The ideal pen will be labeled archival and indicate that it uses pigment based ink. Black ink is recommended because black is generally the most stable color. In our experience, your final choice will come after a number of tests. Keep in mind that archival pens are usually tipped - they have a nub that delivers ink to the paper. Unlike rollerball pens, tipped pens take more practice to use smoothly. Order a number of pens and practice with each until you find the best for your writing style.
Glossy, satin, luster, or semi-gloss inkjet papers (photo papers) require pen as pencil will not work. Most photo papers are resin coated (photobase) material. They are coated with plastic on both sides and feel like a photo lab print. In most cases, one side is coated for printing and the other is uncoated plastic. You should not sign the back of resin coated paper. Archival pens will not dry and will easily smear. Sharpie markers will work but as far as we can tell, Sharpie ink is not considered archival.
Sakura Pigma Micron
Pigma ink is derived from a single pigment to ensure color consistency, and is fadeproof against sunlight or UV light. Pigma inks will not clog or dry out like most mechanical pens. Available in a number of line width sizes and colors.

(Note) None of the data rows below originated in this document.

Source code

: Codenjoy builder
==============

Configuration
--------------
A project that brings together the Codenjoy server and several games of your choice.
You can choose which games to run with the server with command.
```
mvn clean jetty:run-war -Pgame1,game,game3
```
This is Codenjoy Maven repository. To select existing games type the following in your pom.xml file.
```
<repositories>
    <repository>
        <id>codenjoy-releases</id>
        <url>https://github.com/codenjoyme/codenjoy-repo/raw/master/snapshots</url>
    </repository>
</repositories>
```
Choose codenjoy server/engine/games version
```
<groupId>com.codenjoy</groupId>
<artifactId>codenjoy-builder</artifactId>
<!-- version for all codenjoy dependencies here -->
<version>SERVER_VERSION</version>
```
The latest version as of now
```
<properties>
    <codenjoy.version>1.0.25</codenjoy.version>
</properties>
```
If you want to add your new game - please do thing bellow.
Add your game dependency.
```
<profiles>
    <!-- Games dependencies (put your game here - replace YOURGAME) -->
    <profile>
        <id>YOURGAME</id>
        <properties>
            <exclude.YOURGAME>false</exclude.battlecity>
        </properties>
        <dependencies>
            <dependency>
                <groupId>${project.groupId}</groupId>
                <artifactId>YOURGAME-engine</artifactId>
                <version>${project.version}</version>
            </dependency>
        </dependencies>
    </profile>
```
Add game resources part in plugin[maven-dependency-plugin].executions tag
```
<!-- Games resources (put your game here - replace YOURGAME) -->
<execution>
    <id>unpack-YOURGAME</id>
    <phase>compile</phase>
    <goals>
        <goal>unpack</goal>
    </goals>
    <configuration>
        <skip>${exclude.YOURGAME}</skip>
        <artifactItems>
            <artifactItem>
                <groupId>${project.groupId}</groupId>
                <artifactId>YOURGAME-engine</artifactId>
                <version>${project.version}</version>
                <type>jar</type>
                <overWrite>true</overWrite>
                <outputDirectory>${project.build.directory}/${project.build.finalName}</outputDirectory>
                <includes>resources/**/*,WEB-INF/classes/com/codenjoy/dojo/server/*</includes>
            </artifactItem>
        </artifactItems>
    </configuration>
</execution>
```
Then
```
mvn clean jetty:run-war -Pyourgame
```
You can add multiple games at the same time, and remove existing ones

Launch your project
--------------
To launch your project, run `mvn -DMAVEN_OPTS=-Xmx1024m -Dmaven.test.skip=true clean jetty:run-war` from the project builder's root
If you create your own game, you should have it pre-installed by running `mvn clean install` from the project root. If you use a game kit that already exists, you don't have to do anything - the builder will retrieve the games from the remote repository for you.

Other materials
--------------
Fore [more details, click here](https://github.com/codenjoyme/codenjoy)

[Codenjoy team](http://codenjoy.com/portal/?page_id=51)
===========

Steadler Pigment Liner 308
Fineliner for writing, sketching and drawing. Long metal tip, ideal for use with rulers and templates. Pigment ink is indelible (in accordance with ISO 14145-2), lightfast and waterproof.
Pencils are the most popular way to sign, date, or otherwise label prints made on inkjet matte or cotton fine art media. Look for "carbon pencils" which allow for smooth writing and darker, richer lines.
One example is the General's Layout No.555 carbon pencil. You can find these at Amazon.com and other art supply stores.
A number of customers have recommended Prismacolor Verithin pencils. The model 747 black and 747.5 Cool Gray are popular.